Behind every stand the Institute of Race Relations (IRR) takes is a body of considered research, and a good alternative to bad policy.
I had to laugh out loud the other day when I came across a Facebook post that said the IRR ‘maak net ‘n lawaai soos ‘n klomp leë blikke’ (literally, only makes a racket, like a lot of empty tins).
I laughed mainly because there is something genuinely funny and essentially good-natured about idiomatic Afrikaans deftly handled, especially in the chiding cadences of a sharpish dismissal.
But if there’s no doubting that we do indeed make a lawaai, as we mean to, it’s more than merely kicking up a fuss – or being ‘alarmist’. Some detractors accused us of this last year when they thought the risk of expropriation without compensation was just so much election-inspired hot air that would dissipate into the ether before you could say ‘Max du Preez’.
There are three associated aspects of the work the IRR does that are often overlooked – particularly by those who are essentially irritated when they discover that we are unignorable.
First, we spend a lot of energy studying the data, the trends, the pronouncements, the bills as they emerge, and the laws they become, and we do so systematically over time.
On the strength of this, we do two things: we speak out vigorously, forearmed as we are with the data and insights that map the path the country is on; and, importantly, we offer alternatives.
A good example of the first element of this process is contained in the speech given by IRR CEO Frans Cronje at last week’s meeting of Free State Agriculture in Bloemfontein.
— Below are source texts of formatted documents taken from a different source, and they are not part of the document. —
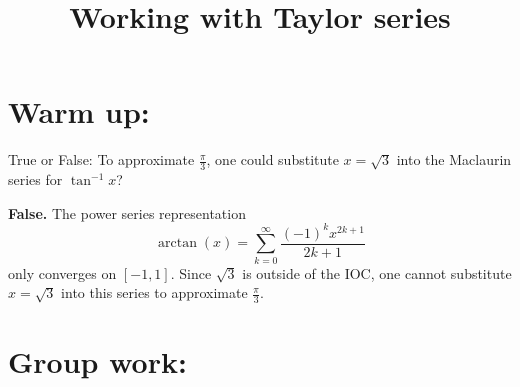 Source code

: \documentclass[]{ximera}
\title{Working with Taylor series}
\begin{document}
\begin{abstract}		\end{abstract}
\maketitle



\section{Warm up:}
True or False:  To approximate $\frac{\pi}{3}$, one could substitute $x = \sqrt{3}$ into the Maclaurin series for $\tan^{-1}x$?
	\begin{freeResponse}
	{\bf False.}  The power series representation 
		\[
		\arctan(x) = \sum_{k=0}^\infty \frac{(-1)^k x^{2k+1}}{2k+1}
		\]
	only converges on $[-1,1]$.  
	Since $\sqrt{3}$ is outside of the IOC, one cannot substitute $x=\sqrt{3}$ into this series to approximate $\frac{\pi}{3}$.  
	\end{freeResponse}	
\begin{instructorNotes}
\end{instructorNotes}







\section{Group work:}
\end{document}
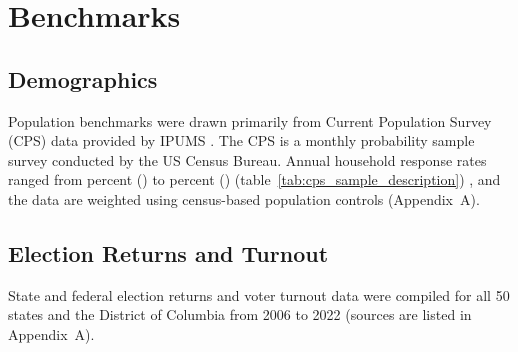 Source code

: \documentclass[12pt]{article}
\begin{document}
\section{Benchmarks}
\subsection{Demographics}
Population benchmarks were drawn primarily from Current Population Survey (CPS) data provided by IPUMS \parencite{flood_ipums_2024}. The CPS is a monthly probability sample survey conducted by the US Census Bureau. Annual household response rates ranged from \CpsRateMin{} percent (\CpsRateMinYear{}) to \CpsRateMax{} percent (\CpsRateMaxYear{}) (table~\ref{tab:cps_sample_description}) \parencite{bls_cps_response_rates}, and the data are weighted using census-based population controls (Appendix~A).




\subsection*{Election Returns and Turnout}

State and federal election returns and voter turnout data were compiled for all 50 states and the District of Columbia from 2006 to 2022 (sources are listed in Appendix~A).
\end{document}
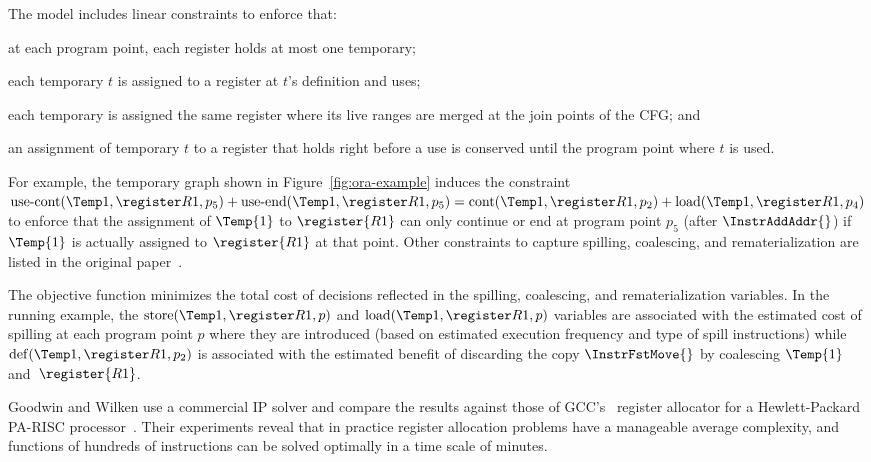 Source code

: \documentclass[acmsmall,authorversion,nonacm]{acmart}
\begin{document}
The model includes linear constraints to enforce that:
\begin{inparaitem}[]
\item at each program point, each register holds at most one
  temporary;
\item each temporary $t$ is assigned to a register at $t$'s definition
  and uses;
\item each temporary is assigned the same register where its live
  ranges are merged at the join points of the CFG; and
\item an assignment of temporary $t$ to a register that holds right
  before a use is conserved until the program point where $t$ is used.
\end{inparaitem}
For example, the temporary graph shown in Figure~\ref{fig:ora-example}
induces the constraint $\usecontvar{p_5} + \useendvar{p_5} =
\contvar{p_2} + \loadvar{p_4}$ to enforce that the assignment of
  $\Temp{1}$ to $\register{R1}$ can only continue or end at program
  point $p_5$ (after $\InstrAddAddr{}$) if $\Temp{1}$ is actually
  assigned to $\register{R1}$ at that point.
Other constraints to capture spilling, coalescing, and
rematerialization are listed in the original paper~\cite{Goodwin1996}.

The objective function minimizes the total cost of decisions reflected
in the spilling, coalescing, and rematerialization variables.
In the running example, the $\storevar{p}$ and $\loadvar{p}$ variables
are associated with the estimated cost of spilling at each program
point $p$ where they are introduced (based on estimated execution
frequency and type of spill instructions) while $\defvar{p_2}$ is
associated with the estimated benefit of discarding the copy
$\InstrFstMove{}$ by coalescing $\Temp{1}$ and~$\register{R1}$.

Goodwin and Wilken use a commercial IP solver and compare the results
against those of GCC's~\cite{GCC2017} register allocator for a
Hewlett-Packard PA-RISC processor~\cite{Kane1996}.
Their experiments reveal that in practice register allocation problems
have a manageable average complexity, and functions of hundreds of
instructions can be solved optimally in a time scale of minutes.
\end{document}
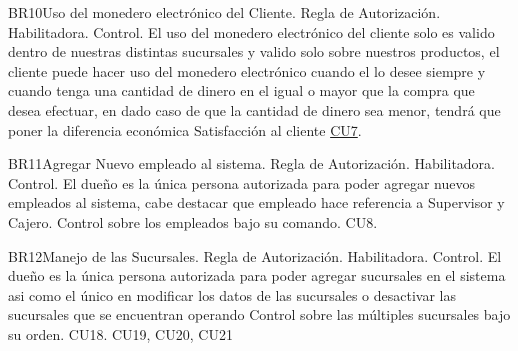 \begin{BussinesRule}{BR10}{Uso del monedero electrónico del Cliente.}
	\BRitem[Tipo:] Regla de Autorización. 
	\BRitem[Clase:] Habilitadora. 
	\BRitem[Nivel:] Control. %
	\BRitem[Descripción:] El uso del monedero electrónico del cliente solo es valido dentro de nuestras distintas sucursales y valido solo sobre nuestros productos, el cliente puede hacer uso del monedero electrónico cuando el lo desee siempre y cuando tenga una cantidad de dinero en el igual o mayor que la compra que desea efectuar, en dado caso de que la cantidad de dinero sea menor, tendrá que poner la diferencia económica 
	\BRitem[Motivación:] Satisfacción al cliente
	 \hyperlink{CU7}{CU7}.
\end{BussinesRule}
\begin{BussinesRule}{BR11}{Agregar Nuevo empleado al sistema.}
	\BRitem[Tipo:] Regla de Autorización. 
	\BRitem[Clase:] Habilitadora. 
	\BRitem[Nivel:] Control. %
	\BRitem[Descripción:] El dueño es la única persona autorizada para poder agregar nuevos empleados al sistema, cabe destacar que empleado hace referencia a Supervisor y Cajero.
	\BRitem[Motivación:] Control sobre los empleados bajo su comando.
	 CU8.
\end{BussinesRule}

\begin{BussinesRule}{BR12}{Manejo de las Sucursales.}
	\BRitem[Tipo:] Regla de Autorización. 
	\BRitem[Clase:] Habilitadora. 
	\BRitem[Nivel:] Control. %
	\BRitem[Descripción:] El dueño es la única persona autorizada para poder agregar sucursales en el sistema asi como el único en modificar los datos de las sucursales  o desactivar las sucursales que se encuentran operando
	\BRitem[Motivación:] Control sobre las múltiples sucursales bajo su orden.
	 CU18. CU19, CU20, CU21
\end{BussinesRule}


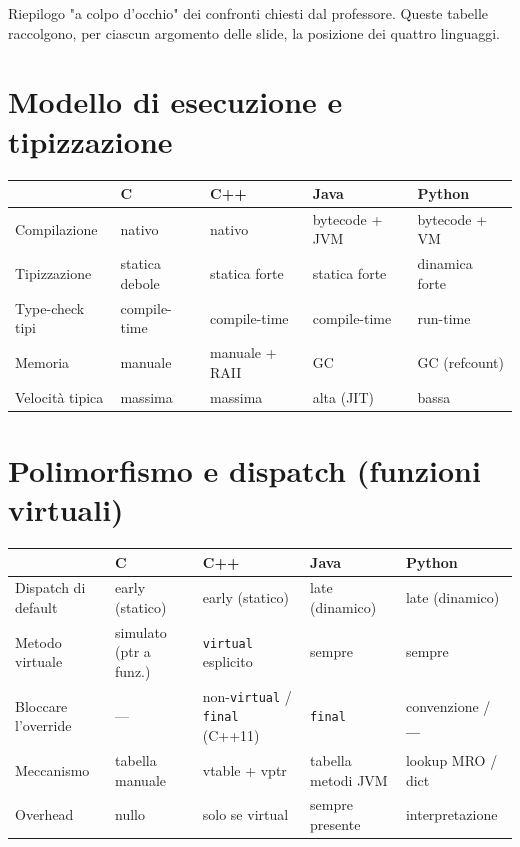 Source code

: \documentclass{report}
\newcommand{\code}[1]{\texttt{\small #1}}
\begin{document}
Riepilogo "a colpo d'occhio" dei confronti chiesti dal professore. Queste
tabelle raccolgono, per ciascun argomento delle slide, la posizione dei quattro
linguaggi.

\section{Modello di esecuzione e tipizzazione}

\begin{center}
\renewcommand{\arraystretch}{1.35}
\footnotesize
\begin{tabular}{|>{\raggedright\arraybackslash}p{3.0cm}|>{\raggedright\arraybackslash}p{2.4cm}|>{\raggedright\arraybackslash}p{2.7cm}|>{\raggedright\arraybackslash}p{2.4cm}|>{\raggedright\arraybackslash}p{2.4cm}|}
\hline
 & \textbf{C} & \textbf{C++} & \textbf{Java} & \textbf{Python} \\
\hline
Compilazione & nativo & nativo & bytecode + JVM & bytecode + VM \\
\hline
Tipizzazione & statica debole & statica forte & statica forte & dinamica forte \\
\hline
Type-check tipi & compile-time & compile-time & compile-time & run-time \\
\hline
Memoria & manuale & manuale + RAII & GC & GC (refcount) \\
\hline
Velocità tipica & massima & massima & alta (JIT) & bassa \\
\hline
\end{tabular}
\end{center}

\section{Polimorfismo e dispatch (funzioni virtuali)}

\begin{center}
\renewcommand{\arraystretch}{1.35}
\footnotesize
\begin{tabular}{|>{\raggedright\arraybackslash}p{3.2cm}|>{\raggedright\arraybackslash}p{2.3cm}|>{\raggedright\arraybackslash}p{2.6cm}|>{\raggedright\arraybackslash}p{2.4cm}|>{\raggedright\arraybackslash}p{2.4cm}|}
\hline
 & \textbf{C} & \textbf{C++} & \textbf{Java} & \textbf{Python} \\
\hline
Dispatch di default & early (statico) & early (statico) & late (dinamico) & late (dinamico) \\
\hline
Metodo virtuale & simulato (ptr a funz.) & \code{virtual} esplicito & sempre & sempre \\
\hline
Bloccare l'override & --- & non-\code{virtual} / \code{final} (C++11) & \code{final} & convenzione / \code{\_\_} \\
\hline
Meccanismo & tabella manuale & vtable + vptr & tabella metodi JVM & lookup MRO / dict \\
\hline
Overhead & nullo & solo se virtual & sempre presente & interpretazione \\
\hline
\end{tabular}
\end{center}
\end{document}
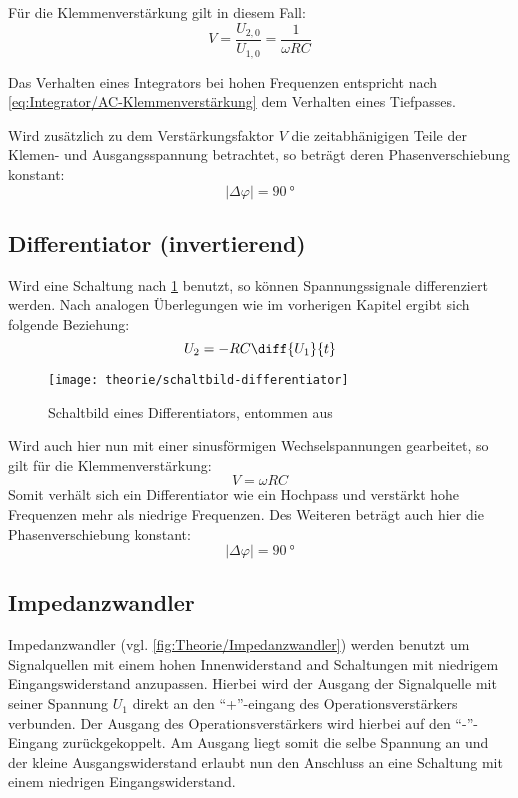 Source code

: Für die Klemmenverstärkung gilt in diesem Fall:
\begin{equation}\label{eq:Integrator/AC-Klemmenverstärkung}
	V = \dfrac{U_{2,0}}{U_{1,0}} = \dfrac{1}{\omega R C}
\end{equation}

Das Verhalten eines Integrators bei hohen Frequenzen entspricht nach
\cref{eq:Integrator/AC-Klemmenverstärkung} dem Verhalten eines
Tiefpasses.

Wird zusätzlich zu dem Verstärkungsfaktor $V$ die zeitabhänigigen Teile der
Klemen- und Ausgangsspannung betrachtet, so beträgt deren Phasenverschiebung
konstant:
\begin{equation}
	\left| \Delta \varphi \right| = \qty{90}{\degree}
\end{equation}

\subsection{Differentiator (invertierend)}
Wird eine Schaltung nach \cref{fig:Theorie/Differentiator} benutzt, so können
Spannungssignale differenziert werden. Nach analogen Überlegungen wie im 
vorherigen Kapitel ergibt sich folgende Beziehung:
\begin{equation}
	U_2 = - R C \diff{U_1}{t}
\end{equation}

\begin{figure}[H]
	\centering
	\texttt{[image: theorie/schaltbild-differentiator]}
	\caption{Schaltbild eines Differentiators, entommen
	aus \cite{script}}
	\label{fig:Theorie/Differentiator}
\end{figure}

Wird auch hier nun mit einer sinusförmigen Wechselspannungen gearbeitet, so
gilt für die Klemmenverstärkung:
\begin{equation}
	V = \omega R C
\end{equation}
Somit verhält sich ein Differentiator wie ein Hochpass und verstärkt hohe 
Frequenzen mehr als niedrige Frequenzen. Des Weiteren beträgt auch hier die
Phasenverschiebung konstant:
\begin{equation}
	\left| \Delta \varphi \right| = \qty{90}{\degree}
\end{equation}

\subsection{Impedanzwandler}
Impedanzwandler (vgl. \cref{fig:Theorie/Impedanzwandler}) werden benutzt um
Signalquellen mit einem hohen Innenwiderstand and Schaltungen mit niedrigem
Eingangswiderstand anzupassen. Hierbei wird der Ausgang der Signalquelle mit
seiner Spannung $U_1$ direkt an den "`+"'-eingang des Operationsverstärkers
verbunden. Der Ausgang des Operationsverstärkers wird hierbei auf den 
"`-"'-Eingang zurückgekoppelt. Am Ausgang liegt somit die selbe Spannung an und
der kleine Ausgangswiderstand erlaubt nun den Anschluss an eine Schaltung mit
einem niedrigen Eingangswiderstand.

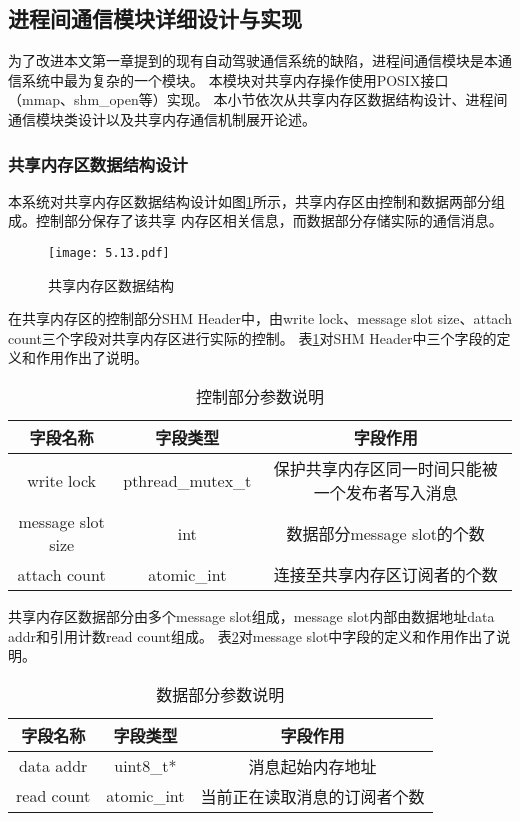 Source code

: \subsection{进程间通信模块详细设计与实现}
为了改进本文第一章提到的现有自动驾驶通信系统的缺陷，进程间通信模块是本通信系统中最为复杂的一个模块。
本模块对共享内存操作使用POSIX接口（mmap、shm\_open等）实现。
本小节依次从共享内存区数据结构设计、进程间通信模块类设计以及共享内存通信机制展开论述。

\subsubsection{共享内存区数据结构设计}
本系统对共享内存区数据结构设计如图\ref{shm_data_structure}所示，共享内存区由控制和数据两部分组成。控制部分保存了该共享
内存区相关信息，而数据部分存储实际的通信消息。
\begin{figure}[H]
  \centering
  \texttt{[image: 5.13.pdf]}
  \caption{共享内存区数据结构}
  \label{shm_data_structure}
\end{figure}

在共享内存区的控制部分SHM Header中，由write lock、message slot size、attach count三个字段对共享内存区进行实际的控制。
表\ref{shm_control_part}对SHM Header中三个字段的定义和作用作出了说明。
\begin{table}[htb]
  \centering\small
  \caption{控制部分参数说明}
  \label{shm_control_part}
  \begin{tabular}{ccc}
    \toprule
    字段名称 & 字段类型 & 字段作用\\
    \midrule
    write lock & pthread\_mutex\_t & 保护共享内存区同一时间只能被一个发布者写入消息\\
    message slot size & int & 数据部分message slot的个数\\
    attach count & atomic\_int & 连接至共享内存区订阅者的个数\\
    \bottomrule
  \end{tabular}
\end{table}

共享内存区数据部分由多个message slot组成，message slot内部由数据地址data addr和引用计数read count组成。
表\ref{shm_data_part}对message slot中字段的定义和作用作出了说明。
\begin{table}[htb]
  \centering\small
  \caption{数据部分参数说明}
  \label{shm_data_part}
  \begin{tabular}{ccc}
    \toprule
    字段名称 & 字段类型 & 字段作用\\
    \midrule
    data addr & uint8\_t*& 消息起始内存地址\\
    read count & atomic\_int & 当前正在读取消息的订阅者个数\\
    \bottomrule
  \end{tabular}
\end{table}


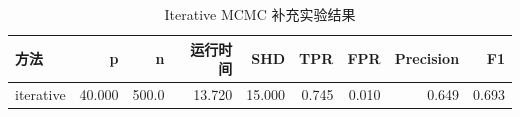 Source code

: \begin{table}[H]
\centering
\small
\setlength{\tabcolsep}{2pt}
\caption{Iterative MCMC 补充实验结果}
\label{tab:highdim}
\begin{tabular}{lrrrrrrrr}
\toprule
方法 & p & n & 运行时间 & SHD & TPR & FPR & Precision & F1
\\
\midrule
iterative & 40.000 & 500.0 & 13.720 & 15.000 & 0.745 & 0.010 & 0.649 & 0.693 \\
\bottomrule
\end{tabular}
\end{table}
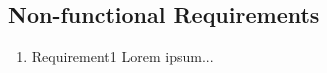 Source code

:           
             \subsection{Non-functional Requirements}
                \begin{enumerate}[label=(\alph*)]
              \setlength\itemsep{1.5pt}
              \item Requirement1 \linebreak
            Lorem ipsum...
            
             \end{enumerate}

        
             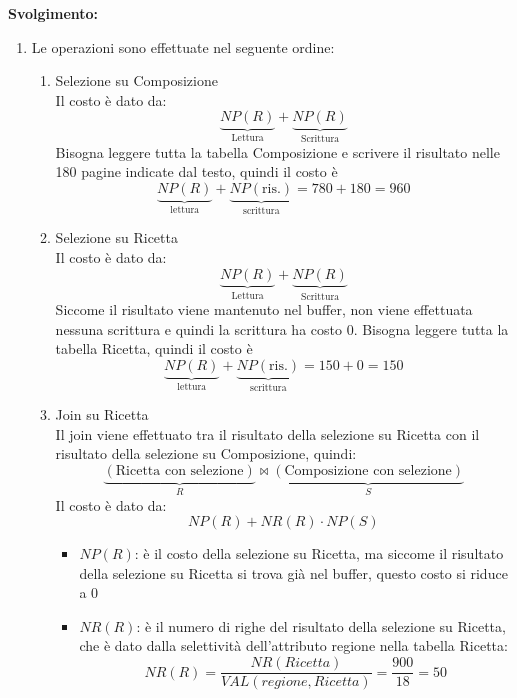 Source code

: \documentclass[a4paper,twoside]{article}
\begin{document}
\begin{exercise}
  \vspace{1em}
  \noindent
  \textbf{Svolgimento:}
  \begin{enumerate}
    \item Le operazioni sono effettuate nel seguente ordine:
      \begin{enumerate}
        \item Selezione su Composizione\\
          Il costo è dato da:
          \[
            \underbrace{NP(R)}_{\text{Lettura}} + 
            \underbrace{NP(R)}_{\text{Scrittura}}
          \] 
          Bisogna leggere tutta la tabella Composizione e scrivere il risultato
          nelle 180 pagine indicate dal testo, quindi il costo è
          \[
            \underbrace{NP(R)}_{\text{lettura}} +
            \underbrace{NP(\text{ris.})}_{\text{scrittura}} = 780 + 180 = 960
          \] 

        \item Selezione su Ricetta\\
          Il costo è dato da:
          \[
            \underbrace{NP(R)}_{\text{Lettura}} + 
            \underbrace{NP(R)}_{\text{Scrittura}}
          \] 
          Siccome il risultato viene mantenuto nel buffer, non viene effettuata nessuna
          scrittura e quindi la scrittura ha costo 0.
          Bisogna leggere tutta la tabella Ricetta, quindi il costo è
          \[
            \underbrace{NP(R)}_{\text{lettura}} +
            \underbrace{NP(\text{ris.})}_{\text{scrittura}} = 150 + 0 = 150
          \]

        \item Join su Ricetta\\
          Il join viene effettuato tra il risultato della selezione su Ricetta
          con il risultato della selezione su Composizione, quindi:
          \[
            \underbrace{(\text{Ricetta con selezione})}_{R} \bowtie
            \underbrace{(\text{Composizione con selezione})}_{S}
          \] 
          Il costo è dato da:
          \[
            NP(R) + NR(R) \cdot NP(S)
          \] 
          \begin{itemize}
            \item \( NP(R) \): è il costo della selezione su Ricetta, ma siccome il risultato
              della selezione su Ricetta si trova già nel buffer, questo costo si riduce a 0

            \item \( NR(R) \): è il numero di righe del risultato della selezione su Ricetta, che è dato
              dalla selettività dell'attributo regione nella tabella Ricetta:
              \[
                NR(R) = \frac{NR(Ricetta)}{VAL(regione, Ricetta)} = \frac{900}{18} = 50
              \]


\end{itemize}
\end{enumerate}
\end{enumerate}
\end{exercise}
\end{document}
He made the point that the threat of property expropriation and the erosion of property rights is the product not of a sudden rush of blood to the head of the African National Congress (ANC), but of long-held ideological convictions exercised ‘slowly and deliberately’.
How did he know? Because, as he pointed out, the IRR had, over the past 12 years, ‘tracked more than 30 policy, regulatory, and legislative attempts to undermine property rights’.
He isolated a dozen of them. The first was ‘the 2007 attack on the willing-buyer/willing-seller policy at the African National Congress (ANC) conference in Polokwane’.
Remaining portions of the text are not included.